Data in this exercise ▸

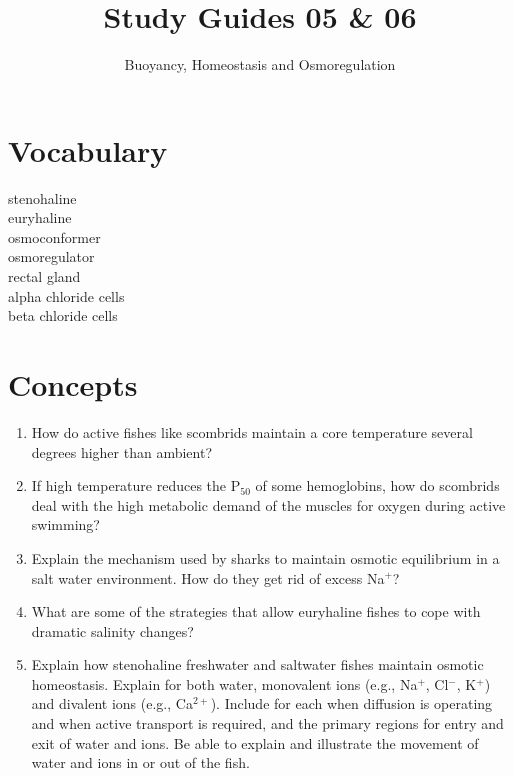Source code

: \documentclass[nofonts, letterpaper]{tufte-handout}
\title{Study Guides 05 \& 06}
\author{Buoyancy, Homeostasis and Osmoregulation}
\date{} %
\begin{document}
\maketitle	%


\section{Vocabulary} 
\vspace{-1\baselineskip}
\begin{multicols}{2}
stenohaline \\
euryhaline \\
osmoconformer \\
osmoregulator \\
rectal gland \\
alpha chloride cells \\
beta chloride cells
\end{multicols}

\section{Concepts}

\begin{enumerate}
	\item How do active fishes like scombrids maintain a core temperature several degrees higher than ambient?

	\item If high temperature reduces the P$_{50}$ of some hemoglobins, how do scombrids deal with the high metabolic demand of the muscles for oxygen during active swimming?

	\item Explain the mechanism used by sharks to maintain osmotic equilibrium in a salt water environment. How do they get rid of excess Na$^+$?

	\item What are some of the strategies that allow euryhaline fishes to cope with dramatic salinity changes?
	
	\item Explain how stenohaline freshwater and saltwater fishes maintain osmotic homeostasis.  Explain for both water, monovalent ions (e.g., Na$^+$, Cl$^-$, K$^+$) and divalent ions (e.g., Ca$^{2+}$).  Include for each when diffusion is operating and when active transport is required, and the primary regions for entry and exit of water and ions.  Be able to explain and illustrate the movement of water and ions in or out of the fish.
\end{enumerate}
\end{document}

Task brief ▸ When you reach a picture, pass over it; write out all other material exactly.

Problem solution ▸
Source code

: \documentclass[nofonts, letterpaper]{tufte-handout}
\title{Study Guides 05 \& 06}
\author{Buoyancy, Homeostasis and Osmoregulation}
\date{} %
\begin{document}
\maketitle	%


\section{Vocabulary} 
\vspace{-1\baselineskip}
\begin{multicols}{2}
stenohaline \\
euryhaline \\
osmoconformer \\
osmoregulator \\
rectal gland \\
alpha chloride cells \\
beta chloride cells
\end{multicols}

\section{Concepts}

\begin{enumerate}
	\item How do active fishes like scombrids maintain a core temperature several degrees higher than ambient?

	\item If high temperature reduces the P$_{50}$ of some hemoglobins, how do scombrids deal with the high metabolic demand of the muscles for oxygen during active swimming?

	\item Explain the mechanism used by sharks to maintain osmotic equilibrium in a salt water environment. How do they get rid of excess Na$^+$?

	\item What are some of the strategies that allow euryhaline fishes to cope with dramatic salinity changes?
	
	\item Explain how stenohaline freshwater and saltwater fishes maintain osmotic homeostasis.  Explain for both water, monovalent ions (e.g., Na$^+$, Cl$^-$, K$^+$) and divalent ions (e.g., Ca$^{2+}$).  Include for each when diffusion is operating and when active transport is required, and the primary regions for entry and exit of water and ions.  Be able to explain and illustrate the movement of water and ions in or out of the fish.
\end{enumerate}
\end{document}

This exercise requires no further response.